## EXERCISE DETAILS:
Every entry that follows must be written out exactly, apart from its pictures.

[RECORDS SUPPLIED Boundary: Start]

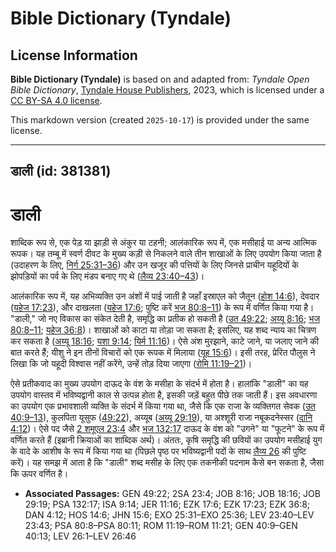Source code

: # Bible Dictionary (Tyndale)

## License Information

**Bible Dictionary (Tyndale)** is based on and adapted from: _Tyndale Open Bible Dictionary_, [Tyndale House Publishers](https://tyndaleopenresources.com/), 2023, which is licensed under a [CC BY-SA 4.0 license](https://creativecommons.org/licenses/by-sa/4.0/legalcode.en).

This markdown version (created `2025-10-17`) is provided under the same license.



--------------------------------

## डाली (id: 381381)

डाली
====

शाब्दिक रूप से, एक पेड़ या झाड़ी से अंकुर या टहनी; आलंकारिक रूप में, एक मसीहाई या अन्य आत्मिक रूपक। यह तम्बू में स्वर्ण दीवट के मुख्य कड़ी से निकलने वाले तीन शाखाओं के लिए उपयोग किया जाता है (उदाहरण के लिए, [निर्ग 25:31–36](https://ref.ly/Exod25:31-Exod25:36)) और उन खजूर की पत्तियों के लिए जिनसे प्राचीन यहूदियों के झोपड़ियों का पर्व के लिए मंडप बनाए गए थे ([लैव्य 23:40–43](https://ref.ly/Lev23:40-Lev23:43))।

आलंकारिक रूप में, यह अभिव्यक्ति उन अंशों में पाई जाती है जहाँ इस्राएल को जैतून ([होश 14:6](https://ref.ly/Hos14:6)), देवदार ([यहेज 17:23](https://ref.ly/Ezek17:23)), और दाखलता ([यहेज 17:6](https://ref.ly/Ezek17:6); पुष्टि करें [भज 80:8–11](https://ref.ly/Ps80:8-Ps80:11)) के रूप में वर्णित किया गया है। "डाली," जो नए विकास का संकेत देती है, समृद्धि का प्रतीक हो सकती है ([उत 49:22](https://ref.ly/Gen49:22); [अय्यू 8:16](https://ref.ly/Job8:16); [भज 80:8–11](https://ref.ly/Ps80:8-Ps80:11); [यहेज 36:8](https://ref.ly/Ezek36:8))। शाखाओं को काटा या तोड़ा जा सकता है; इसलिए, यह शब्द न्याय का चित्रण कर सकता है ([अय्यू 18:16](https://ref.ly/Job18:16); [यशा 9:14](https://ref.ly/Isa9:14); [यिर्म 11:16](https://ref.ly/Jer11:16))। ऐसे अंश मुरझाने, काटे जाने, या जलाए जाने की बात करते हैं; यीशु ने इन तीनों विचारों को एक रूपक में मिलाया ([यूह 15:6](https://ref.ly/John15:6))। इसी तरह, प्रेरित पौलुस ने लिखा कि जो यहूदी विश्वास नहीं करेंगे, उन्हें तोड़ दिया जाएगा ([रोमि 11:19–21](https://ref.ly/Rom11:19-Rom11:21))।

ऐसे प्रतीकवाद का मुख्य उपयोग दाऊद के वंश के मसीहा के संदर्भ में होता है। हालांकि "डाली" का यह उपयोग वास्तव में भविष्यद्वानी काल से उत्पन्न होता है, इसकी जड़ें बहुत पीछे तक जाती हैं। इस अवधारणा का उपयोग एक प्रभावशाली व्यक्ति के संदर्भ में किया गया था, जैसे कि एक राजा के व्यक्तिगत सेवक ([उत 40:9–13](https://ref.ly/Gen40:9-Gen40:13)), कुलपिता यूसुफ ([49:22](https://ref.ly/Gen49:22)), अय्यूब ([अय्यू 29:19](https://ref.ly/Job29:19)), या अश्शूरी राजा नबूकदनेस्सर ([दानि 4:12](https://ref.ly/Dan4:12))। ऐसे पद जैसे [2 शमूएल 23:4](https://ref.ly/2Sam23:4) और [भज 132:17](https://ref.ly/Ps132:17) दाऊद के वंश को "उगने" या "फूटने" के रूप में वर्णित करते हैं (इब्रानी क्रियाओं का शाब्दिक अर्थ)। अंततः, कृषि समृद्धि की छवियों का उपयोग मसीहाई युग के वादे के आशीष के रूप में किया गया था (पिछले पृष्ठ पर भविष्यद्वानी पदों के साथ [लैव्य 26](https://ref.ly/Lev26:1-Lev26:46) की पुष्टि करें)। यह समझ में आता है कि "डाली" शब्द मसीह के लिए एक तकनीकी पदनाम कैसे बन सकता है, जैसा कि ऊपर वर्णित है।

* **Associated Passages:** GEN 49:22; 2SA 23:4; JOB 8:16; JOB 18:16; JOB 29:19; PSA 132:17; ISA 9:14; JER 11:16; EZK 17:6; EZK 17:23; EZK 36:8; DAN 4:12; HOS 14:6; JHN 15:6; EXO 25:31–EXO 25:36; LEV 23:40–LEV 23:43; PSA 80:8–PSA 80:11; ROM 11:19–ROM 11:21; GEN 40:9–GEN 40:13; LEV 26:1–LEV 26:46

[RECORDS SUPPLIED Boundary: End]

## ANSWER TO THIS TASK:
Source code

: # Bible Dictionary (Tyndale)

## License Information

**Bible Dictionary (Tyndale)** is based on and adapted from: _Tyndale Open Bible Dictionary_, [Tyndale House Publishers](https://tyndaleopenresources.com/), 2023, which is licensed under a [CC BY-SA 4.0 license](https://creativecommons.org/licenses/by-sa/4.0/legalcode.en).

This markdown version (created `2025-10-17`) is provided under the same license.



--------------------------------

## डाली (id: 381381)

डाली
====

शाब्दिक रूप से, एक पेड़ या झाड़ी से अंकुर या टहनी; आलंकारिक रूप में, एक मसीहाई या अन्य आत्मिक रूपक। यह तम्बू में स्वर्ण दीवट के मुख्य कड़ी से निकलने वाले तीन शाखाओं के लिए उपयोग किया जाता है (उदाहरण के लिए, [निर्ग 25:31–36](https://ref.ly/Exod25:31-Exod25:36)) और उन खजूर की पत्तियों के लिए जिनसे प्राचीन यहूदियों के झोपड़ियों का पर्व के लिए मंडप बनाए गए थे ([लैव्य 23:40–43](https://ref.ly/Lev23:40-Lev23:43))।

आलंकारिक रूप में, यह अभिव्यक्ति उन अंशों में पाई जाती है जहाँ इस्राएल को जैतून ([होश 14:6](https://ref.ly/Hos14:6)), देवदार ([यहेज 17:23](https://ref.ly/Ezek17:23)), और दाखलता ([यहेज 17:6](https://ref.ly/Ezek17:6); पुष्टि करें [भज 80:8–11](https://ref.ly/Ps80:8-Ps80:11)) के रूप में वर्णित किया गया है। "डाली," जो नए विकास का संकेत देती है, समृद्धि का प्रतीक हो सकती है ([उत 49:22](https://ref.ly/Gen49:22); [अय्यू 8:16](https://ref.ly/Job8:16); [भज 80:8–11](https://ref.ly/Ps80:8-Ps80:11); [यहेज 36:8](https://ref.ly/Ezek36:8))। शाखाओं को काटा या तोड़ा जा सकता है; इसलिए, यह शब्द न्याय का चित्रण कर सकता है ([अय्यू 18:16](https://ref.ly/Job18:16); [यशा 9:14](https://ref.ly/Isa9:14); [यिर्म 11:16](https://ref.ly/Jer11:16))। ऐसे अंश मुरझाने, काटे जाने, या जलाए जाने की बात करते हैं; यीशु ने इन तीनों विचारों को एक रूपक में मिलाया ([यूह 15:6](https://ref.ly/John15:6))। इसी तरह, प्रेरित पौलुस ने लिखा कि जो यहूदी विश्वास नहीं करेंगे, उन्हें तोड़ दिया जाएगा ([रोमि 11:19–21](https://ref.ly/Rom11:19-Rom11:21))।

ऐसे प्रतीकवाद का मुख्य उपयोग दाऊद के वंश के मसीहा के संदर्भ में होता है। हालांकि "डाली" का यह उपयोग वास्तव में भविष्यद्वानी काल से उत्पन्न होता है, इसकी जड़ें बहुत पीछे तक जाती हैं। इस अवधारणा का उपयोग एक प्रभावशाली व्यक्ति के संदर्भ में किया गया था, जैसे कि एक राजा के व्यक्तिगत सेवक ([उत 40:9–13](https://ref.ly/Gen40:9-Gen40:13)), कुलपिता यूसुफ ([49:22](https://ref.ly/Gen49:22)), अय्यूब ([अय्यू 29:19](https://ref.ly/Job29:19)), या अश्शूरी राजा नबूकदनेस्सर ([दानि 4:12](https://ref.ly/Dan4:12))। ऐसे पद जैसे [2 शमूएल 23:4](https://ref.ly/2Sam23:4) और [भज 132:17](https://ref.ly/Ps132:17) दाऊद के वंश को "उगने" या "फूटने" के रूप में वर्णित करते हैं (इब्रानी क्रियाओं का शाब्दिक अर्थ)। अंततः, कृषि समृद्धि की छवियों का उपयोग मसीहाई युग के वादे के आशीष के रूप में किया गया था (पिछले पृष्ठ पर भविष्यद्वानी पदों के साथ [लैव्य 26](https://ref.ly/Lev26:1-Lev26:46) की पुष्टि करें)। यह समझ में आता है कि "डाली" शब्द मसीह के लिए एक तकनीकी पदनाम कैसे बन सकता है, जैसा कि ऊपर वर्णित है।

* **Associated Passages:** GEN 49:22; 2SA 23:4; JOB 8:16; JOB 18:16; JOB 29:19; PSA 132:17; ISA 9:14; JER 11:16; EZK 17:6; EZK 17:23; EZK 36:8; DAN 4:12; HOS 14:6; JHN 15:6; EXO 25:31–EXO 25:36; LEV 23:40–LEV 23:43; PSA 80:8–PSA 80:11; ROM 11:19–ROM 11:21; GEN 40:9–GEN 40:13; LEV 26:1–LEV 26:46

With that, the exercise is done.